Soon after the war, the building industry boomed. North, East, South, and West Jerusalem were impregnated with building blocks. Up went Ramat Eshkol, Ramot, Gilo, Pisgat Zeev, Har Nof, all new quarters. Young Jews filled empty hilltops in Judea and Samaria, the nation was reacquainted with biblical names like Eilon Moreh, Bet El, Shiloh and Eli, and settlements were established that would soon turn into cities like Ariel and Maaleh Adumim.
“U’vneh Yerushalayim ir hakodesh” – “Rebuild Jerusalem the holy city, speedily in our days.” Words from tefillot and zemirot that my Zaida recited and sang, eyes turned heavenward, with genuine tears that rolled onto his beard and into his Kiddush cup. He wanted to live long enough to see those prophetic words implemented.
Some years back, at a U.S. Consulate reception, I met former Knesset member Rabbi Menachem Porush, who told me, “I have fond memories of your Zaida. Over fifty years ago, after the state was declared, I was a young man sent to America to raise funds for the old yishuv that was in dire financial straights. Your esteemed uncle, Sender Gross z”l, was my good friend, and when the ship docked in New York, your uncle invited me to spend my first Friday night in America at your grandparents’ home.”
Greeted warmly by Zaida, Rabbi Porush sensed the special Shabbos atmosphere emanating from every corner of the Williamsburgh basement apartment. “Your Zaida sang ‘Shalom Aleichem’ and then he stood to make Kiddush,” he said. “You know, I spent five decades as a member of Knesset and have traveled and enjoyed Shabbatot and heard Kiddush in almost every corner of the world, yet a Kiddush such as your Zaida’s I cannot ever forget.”
Rabbi Porush also remembered Zaida’s emotional yearning and love for Eretz Yisrael, expressed in his constantly stated wish to live there. Family and circumstances, however, did not permit the move. Zaida told Rabbi Porush that before World War II, he was one of a small group of local Jews who’d taken out the last pennies of their savings and invested in orchards that they bought in Eretz Yisrael. He dreamed that one day the orchards would bear fruit, and that he would get to taste of them. That investment failed, but he continued to dream.

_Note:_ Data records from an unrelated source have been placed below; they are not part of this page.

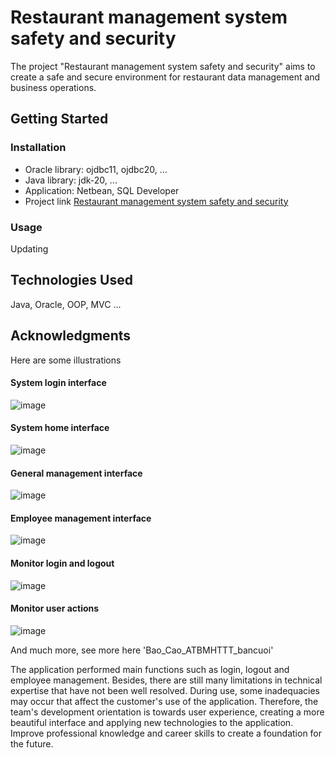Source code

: # Restaurant management system safety and security
The project "Restaurant management system safety and security" aims to create a safe and secure environment for restaurant data management and business operations.
## Getting Started
### Installation
- Oracle library: ojdbc11, ojdbc20, ...
- Java library: jdk-20, ...
- Application: Netbean, SQL Developer
- Project link [Restaurant management system safety and security](https://drive.google.com/file/d/1RmZMF9Iyv6EjufVuownZlgYPXskh4Ip7/view?usp=sharing)
### Usage
Updating
## Technologies Used
Java, Oracle, OOP, MVC ...
## Acknowledgments
Here are some illustrations
#### System login interface
![image](https://github.com/TruongAn3402/Restaurant-manager/assets/161707976/216661bf-fd19-4ef7-b334-3225c59db538)
#### System home interface
![image](https://github.com/TruongAn3402/Restaurant-manager/assets/161707976/997d4c5a-db46-4a0a-972e-5fec0fa988ac)
#### General management interface
![image](https://github.com/TruongAn3402/Restaurant-manager/assets/161707976/961016d8-1a54-4456-b120-4c5c02950a9f)
#### Employee management interface
![image](https://github.com/TruongAn3402/Restaurant-manager/assets/161707976/6910a7fa-007f-4e03-b2e7-75e86d9eff74)
#### Monitor login and logout
![image](https://github.com/TruongAn3402/Restaurant-manager/assets/161707976/7187f408-914e-450a-8791-48225c7d09f1)
#### Monitor user actions
![image](https://github.com/TruongAn3402/Restaurant-manager/assets/161707976/8acae07c-714d-442e-b11b-830fdff6de7a)
</p>
And much more, see more here 'Bao_Cao_ATBMHTTT_bancuoi'

</p>
The application performed main functions such as login, logout and employee management. Besides, there are still many limitations in technical expertise that have not been well resolved. During use, some inadequacies may occur that affect the customer's use of the application. Therefore, the team's development orientation is towards user experience, creating a more beautiful interface and applying new technologies to the application. Improve professional knowledge and career skills to create a foundation for the future.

Zaida woke at dawn every morning hoping that on that particular day he would be able to leave for Eretz Yisrael; it was what kept him going through forty years of American exile.
My grandmother passed away in 1961 on Hoshana Rabbah, and thirty days later Zaida put up a matzeva. His eight married children were mortified that he didn’t wait a year, as is customary in America, before unveiling a tombstone. The day after the unveiling, he left his entire family behind, including grandchildren and great-grandchildren, and boarded a flight to Israel. Zaida, who’d waited so many years for the opportunity to live in Eretz Yisrael, wasn’t prepared to wait even one extra day.
Ver veist vifil tzeit bleibt – One never knows how much time he’s allotted on earth – and my grandfather wanted to be sure to spend his last days and years fulfilling the mitzvah of yishuv Eretz Yisrael.
Having preceded him to Israel by a year, my husband, Sholom, and I were already living in Jerusalem when Zaida arrived in November 1961. He moved into an adjoining building in the same apartment complex, and we looked after him. We had our Shabbat and Yom Tov meals together; of his 26 grandchildren, we were the privileged ones.
The first Chanukah in Jerusalem, I tried to fry latkes the way my Bobba did, but the flame was too high and the burned latkes left a bitter taste in our mouths. I longed for blueberries and pineapple, unavailable in the Holy Land. We were part of an immigrant generation with its own nostalgic cravings. How long would we yearn for old favorites of the American golus?